What works: Humanlinker’s scoring is helpful if you customize it. If you just use the default, you’ll wind up with a generic hit list.
5. Build Account Maps for Outreach
You’ve got your list—use Humanlinker to visualize who you know, who you don’t, and where your gaps are.
- Org chart view: See the hierarchy and reporting lines. It’s not always 100% accurate, but it’s better than guessing.
- Relationship mapping: Tag who’s warm (you’ve spoken), cold (no contact), or champion (internal advocate).
- Export or share maps: You can export these as PDFs or share links with your team. Don’t let them live in a silo—get sales, SDRs, and exec sponsors on the same page.
Skip the fluff: Don’t waste time building pretty org charts for accounts you’ll never touch. Focus on your top 20-50 accounts.
6. Use Humanlinker to Track Engagement and Next Steps
Now that your accounts are mapped and prioritized, keep the momentum:
- Log interactions: Humanlinker lets you track emails, calls, meetings, and LinkedIn touches.
- Set reminders: For key accounts, schedule next steps or nudges right in the platform.
- Watch for signals: The tool can flag job changes, new hires, or funding announcements—use these as excuses to reach out.
What to ignore: Don’t let the tool become another inbox. Log what matters, but don’t obsess over every click or view.
7. Review and Adjust—Don’t “Set and Forget”
ABM isn’t a one-and-done deal. Accounts change, people leave, priorities shift.
- Monthly reviews: Block an hour each month to review your Humanlinker account map. Add new contacts, drop dead accounts, adjust priorities.
- Team feedback: What’s working? What’s still missing? Use real sales feedback, not just platform dashboards.
- Refine your ICP: If you keep seeing duds at the top of your list, change your criteria—not just your messaging.

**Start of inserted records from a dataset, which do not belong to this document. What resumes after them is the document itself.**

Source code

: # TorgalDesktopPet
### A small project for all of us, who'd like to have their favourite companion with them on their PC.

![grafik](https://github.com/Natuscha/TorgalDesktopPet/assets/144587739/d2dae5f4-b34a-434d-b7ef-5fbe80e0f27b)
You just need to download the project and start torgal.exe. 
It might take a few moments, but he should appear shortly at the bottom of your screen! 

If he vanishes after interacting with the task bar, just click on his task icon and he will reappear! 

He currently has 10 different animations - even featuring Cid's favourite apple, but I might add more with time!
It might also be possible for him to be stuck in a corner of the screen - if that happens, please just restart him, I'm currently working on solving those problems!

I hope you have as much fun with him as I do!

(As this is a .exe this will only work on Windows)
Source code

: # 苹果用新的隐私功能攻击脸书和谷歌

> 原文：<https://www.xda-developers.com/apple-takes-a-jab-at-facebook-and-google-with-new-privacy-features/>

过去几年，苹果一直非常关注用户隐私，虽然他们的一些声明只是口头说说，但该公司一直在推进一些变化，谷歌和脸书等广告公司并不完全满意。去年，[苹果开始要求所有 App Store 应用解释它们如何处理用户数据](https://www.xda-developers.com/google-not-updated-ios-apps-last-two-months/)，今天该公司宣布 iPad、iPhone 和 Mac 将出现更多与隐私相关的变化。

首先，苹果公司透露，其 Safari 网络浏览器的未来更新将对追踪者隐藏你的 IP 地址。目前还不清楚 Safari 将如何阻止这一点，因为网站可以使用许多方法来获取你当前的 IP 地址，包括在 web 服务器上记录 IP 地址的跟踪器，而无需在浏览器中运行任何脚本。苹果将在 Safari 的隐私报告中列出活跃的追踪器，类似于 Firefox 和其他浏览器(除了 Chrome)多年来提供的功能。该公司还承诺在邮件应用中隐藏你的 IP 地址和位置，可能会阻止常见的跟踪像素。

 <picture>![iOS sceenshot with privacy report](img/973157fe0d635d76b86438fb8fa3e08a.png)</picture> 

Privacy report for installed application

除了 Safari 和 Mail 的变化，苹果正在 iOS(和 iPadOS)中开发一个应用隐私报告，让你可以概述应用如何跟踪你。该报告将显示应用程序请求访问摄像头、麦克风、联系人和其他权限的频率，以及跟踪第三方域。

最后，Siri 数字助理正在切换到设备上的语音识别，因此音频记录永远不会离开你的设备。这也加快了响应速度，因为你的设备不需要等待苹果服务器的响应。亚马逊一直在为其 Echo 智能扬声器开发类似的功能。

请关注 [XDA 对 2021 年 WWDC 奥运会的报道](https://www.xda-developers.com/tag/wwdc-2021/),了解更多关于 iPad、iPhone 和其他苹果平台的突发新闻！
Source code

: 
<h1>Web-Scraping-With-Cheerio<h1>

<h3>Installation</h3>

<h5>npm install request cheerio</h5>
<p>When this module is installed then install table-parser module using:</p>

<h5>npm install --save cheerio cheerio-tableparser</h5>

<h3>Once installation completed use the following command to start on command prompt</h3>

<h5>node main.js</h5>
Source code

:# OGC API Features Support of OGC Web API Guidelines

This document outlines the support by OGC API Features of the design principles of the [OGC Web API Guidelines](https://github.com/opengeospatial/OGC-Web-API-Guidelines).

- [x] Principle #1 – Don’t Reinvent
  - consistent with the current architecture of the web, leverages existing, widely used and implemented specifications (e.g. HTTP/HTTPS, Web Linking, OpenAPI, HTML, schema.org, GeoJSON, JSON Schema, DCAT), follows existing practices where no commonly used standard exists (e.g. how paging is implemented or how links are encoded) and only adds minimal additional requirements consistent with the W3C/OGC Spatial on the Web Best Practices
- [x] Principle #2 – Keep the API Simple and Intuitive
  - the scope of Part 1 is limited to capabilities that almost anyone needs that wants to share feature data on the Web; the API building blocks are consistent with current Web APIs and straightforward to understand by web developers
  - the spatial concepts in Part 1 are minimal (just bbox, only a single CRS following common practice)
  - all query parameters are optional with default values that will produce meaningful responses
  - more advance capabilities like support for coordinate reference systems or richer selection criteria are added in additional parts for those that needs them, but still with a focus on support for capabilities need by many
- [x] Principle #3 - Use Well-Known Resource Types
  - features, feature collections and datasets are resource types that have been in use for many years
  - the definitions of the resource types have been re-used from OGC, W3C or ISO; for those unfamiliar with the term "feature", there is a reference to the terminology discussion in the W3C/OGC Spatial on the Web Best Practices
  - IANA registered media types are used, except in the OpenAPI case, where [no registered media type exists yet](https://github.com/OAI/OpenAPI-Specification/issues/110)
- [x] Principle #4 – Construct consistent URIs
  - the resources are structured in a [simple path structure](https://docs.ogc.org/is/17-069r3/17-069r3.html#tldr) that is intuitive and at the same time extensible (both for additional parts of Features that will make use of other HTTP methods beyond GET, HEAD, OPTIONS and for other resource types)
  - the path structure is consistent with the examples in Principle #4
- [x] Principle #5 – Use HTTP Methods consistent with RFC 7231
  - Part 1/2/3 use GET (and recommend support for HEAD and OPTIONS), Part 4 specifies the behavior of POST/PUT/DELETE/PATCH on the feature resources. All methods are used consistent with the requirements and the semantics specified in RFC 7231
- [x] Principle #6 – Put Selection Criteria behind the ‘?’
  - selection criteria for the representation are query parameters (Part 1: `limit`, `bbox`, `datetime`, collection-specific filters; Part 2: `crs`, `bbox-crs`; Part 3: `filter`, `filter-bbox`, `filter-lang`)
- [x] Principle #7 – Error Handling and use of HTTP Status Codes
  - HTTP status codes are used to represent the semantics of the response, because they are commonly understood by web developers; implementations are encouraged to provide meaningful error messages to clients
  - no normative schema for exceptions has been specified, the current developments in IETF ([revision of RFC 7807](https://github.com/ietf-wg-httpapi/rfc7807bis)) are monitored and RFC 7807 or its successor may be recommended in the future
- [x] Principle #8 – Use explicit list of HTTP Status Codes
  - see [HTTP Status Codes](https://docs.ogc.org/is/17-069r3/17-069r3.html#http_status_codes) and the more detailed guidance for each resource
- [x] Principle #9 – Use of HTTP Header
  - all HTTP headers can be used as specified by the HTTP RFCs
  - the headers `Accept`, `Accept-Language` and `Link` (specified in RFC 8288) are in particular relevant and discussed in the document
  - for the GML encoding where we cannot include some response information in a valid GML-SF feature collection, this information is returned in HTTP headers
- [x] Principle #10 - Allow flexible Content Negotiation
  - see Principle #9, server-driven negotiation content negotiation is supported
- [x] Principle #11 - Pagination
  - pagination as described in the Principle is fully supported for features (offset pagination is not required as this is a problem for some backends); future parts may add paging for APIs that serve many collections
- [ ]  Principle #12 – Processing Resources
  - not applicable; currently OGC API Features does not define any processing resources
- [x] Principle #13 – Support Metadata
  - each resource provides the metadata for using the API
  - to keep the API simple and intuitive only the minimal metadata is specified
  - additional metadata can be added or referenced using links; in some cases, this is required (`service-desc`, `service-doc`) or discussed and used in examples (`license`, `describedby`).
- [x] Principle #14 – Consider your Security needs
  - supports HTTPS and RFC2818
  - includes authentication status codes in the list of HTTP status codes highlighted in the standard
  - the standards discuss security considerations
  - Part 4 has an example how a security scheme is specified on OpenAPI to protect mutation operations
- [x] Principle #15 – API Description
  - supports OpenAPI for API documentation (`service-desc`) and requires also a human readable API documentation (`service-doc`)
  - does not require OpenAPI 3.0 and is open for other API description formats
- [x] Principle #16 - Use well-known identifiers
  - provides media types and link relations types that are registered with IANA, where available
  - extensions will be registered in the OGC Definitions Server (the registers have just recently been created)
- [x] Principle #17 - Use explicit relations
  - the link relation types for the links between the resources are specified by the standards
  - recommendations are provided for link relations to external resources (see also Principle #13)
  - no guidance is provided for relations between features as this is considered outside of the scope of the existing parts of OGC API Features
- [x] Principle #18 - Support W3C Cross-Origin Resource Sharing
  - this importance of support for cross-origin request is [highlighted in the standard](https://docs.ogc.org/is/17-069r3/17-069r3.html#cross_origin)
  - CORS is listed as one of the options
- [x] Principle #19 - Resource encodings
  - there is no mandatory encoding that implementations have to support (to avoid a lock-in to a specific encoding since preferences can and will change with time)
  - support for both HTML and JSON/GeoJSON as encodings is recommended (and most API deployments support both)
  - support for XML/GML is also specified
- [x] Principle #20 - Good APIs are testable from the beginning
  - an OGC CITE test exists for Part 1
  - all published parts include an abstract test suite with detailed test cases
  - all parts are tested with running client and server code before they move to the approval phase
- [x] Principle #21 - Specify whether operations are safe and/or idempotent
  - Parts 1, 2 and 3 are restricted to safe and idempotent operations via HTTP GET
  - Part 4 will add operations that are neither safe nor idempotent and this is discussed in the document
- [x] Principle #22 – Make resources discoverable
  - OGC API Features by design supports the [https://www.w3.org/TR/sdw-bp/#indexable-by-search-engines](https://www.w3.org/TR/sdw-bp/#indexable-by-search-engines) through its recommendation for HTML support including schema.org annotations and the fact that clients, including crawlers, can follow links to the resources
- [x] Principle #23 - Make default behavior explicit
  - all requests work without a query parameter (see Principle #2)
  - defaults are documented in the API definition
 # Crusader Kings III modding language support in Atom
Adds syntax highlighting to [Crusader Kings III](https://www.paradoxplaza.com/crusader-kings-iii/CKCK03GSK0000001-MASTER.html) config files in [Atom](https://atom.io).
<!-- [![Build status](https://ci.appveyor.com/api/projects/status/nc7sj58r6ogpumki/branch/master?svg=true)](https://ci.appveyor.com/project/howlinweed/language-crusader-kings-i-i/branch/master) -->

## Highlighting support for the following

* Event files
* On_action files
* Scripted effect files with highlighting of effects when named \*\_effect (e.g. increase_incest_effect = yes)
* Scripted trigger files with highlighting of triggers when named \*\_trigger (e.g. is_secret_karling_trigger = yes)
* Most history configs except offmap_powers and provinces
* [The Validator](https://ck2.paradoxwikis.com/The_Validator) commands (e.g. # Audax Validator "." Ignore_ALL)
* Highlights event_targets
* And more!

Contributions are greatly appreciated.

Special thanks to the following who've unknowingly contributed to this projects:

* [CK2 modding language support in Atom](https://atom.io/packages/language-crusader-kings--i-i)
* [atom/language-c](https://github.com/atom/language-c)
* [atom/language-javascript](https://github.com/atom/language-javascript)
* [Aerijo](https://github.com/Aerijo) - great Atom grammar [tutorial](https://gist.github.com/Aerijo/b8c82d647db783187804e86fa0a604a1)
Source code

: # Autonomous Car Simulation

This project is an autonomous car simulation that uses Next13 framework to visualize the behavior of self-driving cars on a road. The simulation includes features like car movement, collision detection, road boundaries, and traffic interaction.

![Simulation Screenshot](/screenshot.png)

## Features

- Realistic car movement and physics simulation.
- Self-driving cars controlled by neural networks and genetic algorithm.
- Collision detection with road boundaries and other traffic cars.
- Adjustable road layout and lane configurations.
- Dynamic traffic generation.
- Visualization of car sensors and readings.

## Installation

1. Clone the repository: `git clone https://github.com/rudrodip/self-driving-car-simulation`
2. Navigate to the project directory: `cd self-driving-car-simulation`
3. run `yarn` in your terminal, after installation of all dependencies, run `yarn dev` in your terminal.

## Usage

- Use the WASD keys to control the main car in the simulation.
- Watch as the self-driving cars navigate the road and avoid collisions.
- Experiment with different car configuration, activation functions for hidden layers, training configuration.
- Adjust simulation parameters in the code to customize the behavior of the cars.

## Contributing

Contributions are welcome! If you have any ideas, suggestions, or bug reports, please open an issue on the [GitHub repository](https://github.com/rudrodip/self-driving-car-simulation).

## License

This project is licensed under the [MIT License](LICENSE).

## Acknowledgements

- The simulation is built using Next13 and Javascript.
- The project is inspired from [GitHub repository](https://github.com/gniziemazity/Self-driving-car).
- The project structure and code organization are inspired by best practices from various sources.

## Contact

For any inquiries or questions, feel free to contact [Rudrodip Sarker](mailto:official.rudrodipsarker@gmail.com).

Honest take: No tool—including Humanlinker—will do your thinking for you. The platform’s useful, but you still need to use your judgment.
Final Thoughts: Keep It Simple, Iterate Often
You don’t win deals by building the prettiest account maps. You win by knowing who matters most and focusing your time there. Humanlinker can help you map and prioritize your ABM targets, but it’s not a silver bullet.
Focus on clear ICPs, real people (not just job titles), and honest reviews of what’s working. Start simple, fix what’s broken, and keep iterating. The best ABM strategies are the ones you actually use—consistently.
If you find yourself lost in features, go back to basics: Who’s buying, and why? That’s what matters. Everything else is just noise.